- Born: John William Bedson 5 March 1950 (age 76) Redfern, Sydney, New South Wales, Australia
- Education: Bachelor of Arts (First Class Honours), University of New South Wales Diploma of Librarianship
- Occupations: Writer, poet, children's picture book author, librarian
- Years active: 1980s–present
- Employer: University of New England
- Known for: Australian children's picture books; academic librarianship
- Notable work: Don't Get Burnt (1985) Sheep Dogs (1990)
- Partner: Margaret Anne Bain
- Children: 1

= Jack Bedson =

Australian writer

John William "Jack" Bedson (born 5 March 1950) is an Australian writer, poet, children's picture book author, and former university librarian.
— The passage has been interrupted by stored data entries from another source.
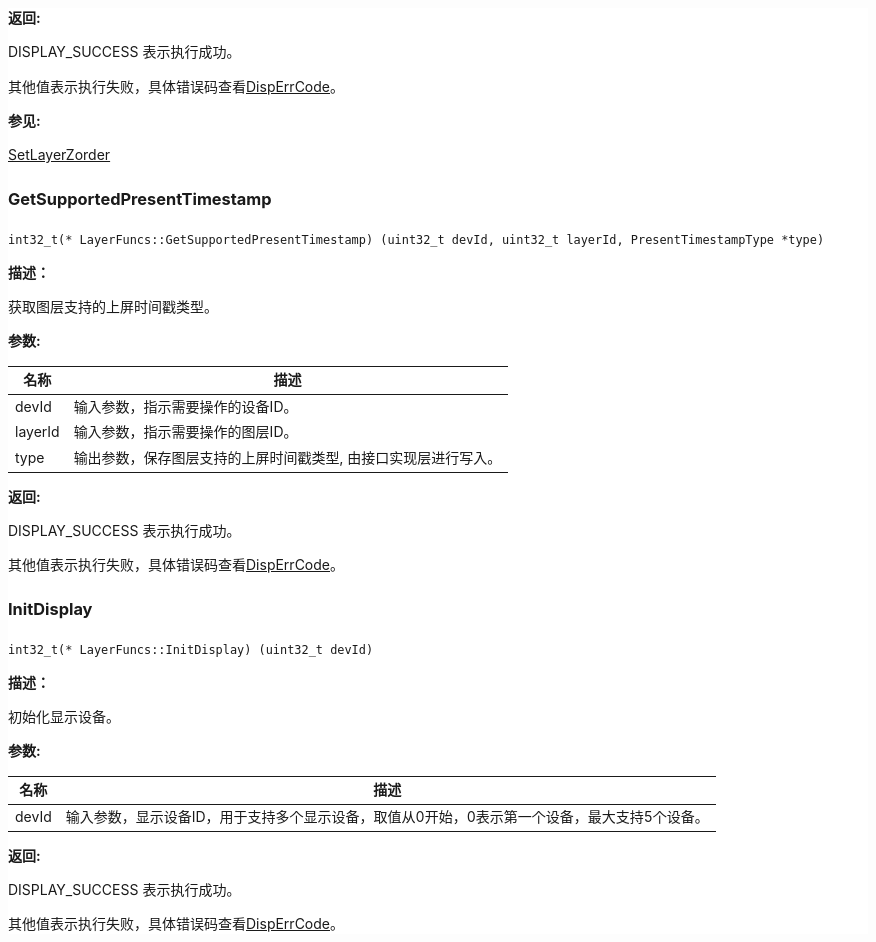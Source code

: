 **返回:**

DISPLAY_SUCCESS 表示执行成功。

其他值表示执行失败，具体错误码查看[DispErrCode](_display.md#disperrcode)。

**参见:**

[SetLayerZorder](#setlayerzorder)


### GetSupportedPresentTimestamp

  
```
int32_t(* LayerFuncs::GetSupportedPresentTimestamp) (uint32_t devId, uint32_t layerId, PresentTimestampType *type)
```

**描述：**

获取图层支持的上屏时间戳类型。

**参数:**

  | 名称 | 描述 | 
| -------- | -------- |
| devId | 输入参数，指示需要操作的设备ID。 | 
| layerId | 输入参数，指示需要操作的图层ID。 | 
| type | 输出参数，保存图层支持的上屏时间戳类型,&nbsp;由接口实现层进行写入。 | 

**返回:**

DISPLAY_SUCCESS 表示执行成功。

其他值表示执行失败，具体错误码查看[DispErrCode](_display.md#disperrcode)。


### InitDisplay

  
```
int32_t(* LayerFuncs::InitDisplay) (uint32_t devId)
```

**描述：**

初始化显示设备。

**参数:**

  | 名称 | 描述 | 
| -------- | -------- |
| devId | 输入参数，显示设备ID，用于支持多个显示设备，取值从0开始，0表示第一个设备，最大支持5个设备。 | 

**返回:**

DISPLAY_SUCCESS 表示执行成功。

其他值表示执行失败，具体错误码查看[DispErrCode](_display.md#disperrcode)。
==Early life and education==
Bedson was born in the Sydney suburb of Redfern and raised in Sydney's inner suburbs. His father William John Alexander Bedson, a metal moulder, grew up in Caroline St., Redfern, on the famous 'Block'. His mother, Lucy Clymer, suffered as a victim of the White Stolen Generations twice, firstly as a child removed from her father and fostered out without schooling, then placed in the Watt St. Mental Hospital, Newcastle, for nine years from the ages of nine to eighteen; secondly, as a young unmarried woman whose baby was given to foster parents by St Anthony's Home for Unmarried Mothers, Croydon.
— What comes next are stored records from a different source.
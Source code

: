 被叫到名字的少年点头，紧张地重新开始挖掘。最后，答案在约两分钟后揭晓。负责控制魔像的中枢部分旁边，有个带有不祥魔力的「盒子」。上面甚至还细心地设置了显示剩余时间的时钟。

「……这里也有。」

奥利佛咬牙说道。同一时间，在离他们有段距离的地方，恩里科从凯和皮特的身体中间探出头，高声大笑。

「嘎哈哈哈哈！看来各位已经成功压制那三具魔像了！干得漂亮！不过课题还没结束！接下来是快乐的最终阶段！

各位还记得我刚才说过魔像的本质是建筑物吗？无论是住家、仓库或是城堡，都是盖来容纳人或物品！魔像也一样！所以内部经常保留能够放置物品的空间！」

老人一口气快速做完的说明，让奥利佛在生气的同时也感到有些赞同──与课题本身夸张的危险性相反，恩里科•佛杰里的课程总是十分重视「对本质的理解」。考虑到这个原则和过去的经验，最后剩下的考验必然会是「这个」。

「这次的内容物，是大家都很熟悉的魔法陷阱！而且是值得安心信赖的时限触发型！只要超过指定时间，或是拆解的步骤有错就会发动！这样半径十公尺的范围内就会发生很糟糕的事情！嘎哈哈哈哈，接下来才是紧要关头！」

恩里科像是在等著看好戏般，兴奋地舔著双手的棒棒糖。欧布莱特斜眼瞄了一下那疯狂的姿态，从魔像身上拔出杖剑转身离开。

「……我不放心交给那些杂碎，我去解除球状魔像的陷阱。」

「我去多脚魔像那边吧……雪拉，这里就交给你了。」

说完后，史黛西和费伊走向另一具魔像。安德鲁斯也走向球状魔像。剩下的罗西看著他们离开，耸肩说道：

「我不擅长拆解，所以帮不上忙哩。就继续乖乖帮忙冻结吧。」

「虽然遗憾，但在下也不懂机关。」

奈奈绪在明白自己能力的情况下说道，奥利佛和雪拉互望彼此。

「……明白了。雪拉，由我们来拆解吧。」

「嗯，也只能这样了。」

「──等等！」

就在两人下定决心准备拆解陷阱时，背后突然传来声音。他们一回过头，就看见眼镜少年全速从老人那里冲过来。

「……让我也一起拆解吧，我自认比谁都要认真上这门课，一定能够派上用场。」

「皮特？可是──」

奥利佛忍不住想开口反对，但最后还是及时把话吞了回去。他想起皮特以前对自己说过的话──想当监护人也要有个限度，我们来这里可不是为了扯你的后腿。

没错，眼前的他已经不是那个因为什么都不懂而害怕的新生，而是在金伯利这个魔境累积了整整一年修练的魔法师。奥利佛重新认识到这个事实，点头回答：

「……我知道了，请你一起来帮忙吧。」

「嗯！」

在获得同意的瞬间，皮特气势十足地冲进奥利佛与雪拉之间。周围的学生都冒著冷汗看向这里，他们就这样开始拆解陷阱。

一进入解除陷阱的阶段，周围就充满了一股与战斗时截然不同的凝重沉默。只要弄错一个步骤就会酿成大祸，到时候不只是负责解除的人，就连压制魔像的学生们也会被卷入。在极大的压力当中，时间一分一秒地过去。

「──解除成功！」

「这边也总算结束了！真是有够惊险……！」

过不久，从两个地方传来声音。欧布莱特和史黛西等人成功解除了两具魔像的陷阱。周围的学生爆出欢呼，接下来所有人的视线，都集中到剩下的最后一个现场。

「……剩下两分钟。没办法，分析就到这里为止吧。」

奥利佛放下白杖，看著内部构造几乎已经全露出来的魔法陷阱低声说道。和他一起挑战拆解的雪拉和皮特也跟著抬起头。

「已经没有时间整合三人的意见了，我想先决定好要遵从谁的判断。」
He went to preschool at Blackfriar's School in Chippendale, and primary school at St Benedict's Broadway. He characterises growing up in Sydney's 'slum' suburbs: "Our feet were like leather and we knew little fear ... Bullying, cheating, stealing, lying, wagging school ... wandering miles never lost, killing cats, begging from strangers, and talking to dirty old men. If inner Sydney street life in the 1950s was underprivileged, we didn't know it." His secondary schooling was at De La Salle College, Marrickville. He worked briefly as a stage hand at TCN9 Willoughby when television in Australia was in black and white, and was accepted to the National Institute of Dramatic Art production course but declined NIDA in favour of an Arts degree at the University of New South Wales, graduating with First Class Honours in 1973 then completing a Diploma in Librarianship in 1974.

==Early career and personal life==
Bedson pursued librarianship in Burnie, Tasmania in the State Library of Tasmania system. In Burnie he also qualified as a ticketwriter, and began publishing poetry. He travelled for three years in Asia and Europe with his partner Margaret Anne Bain before returning to settle in Armidale, New South Wales where he worked at the library of the University of New England. He has one son, Remy, with Margaret Bain.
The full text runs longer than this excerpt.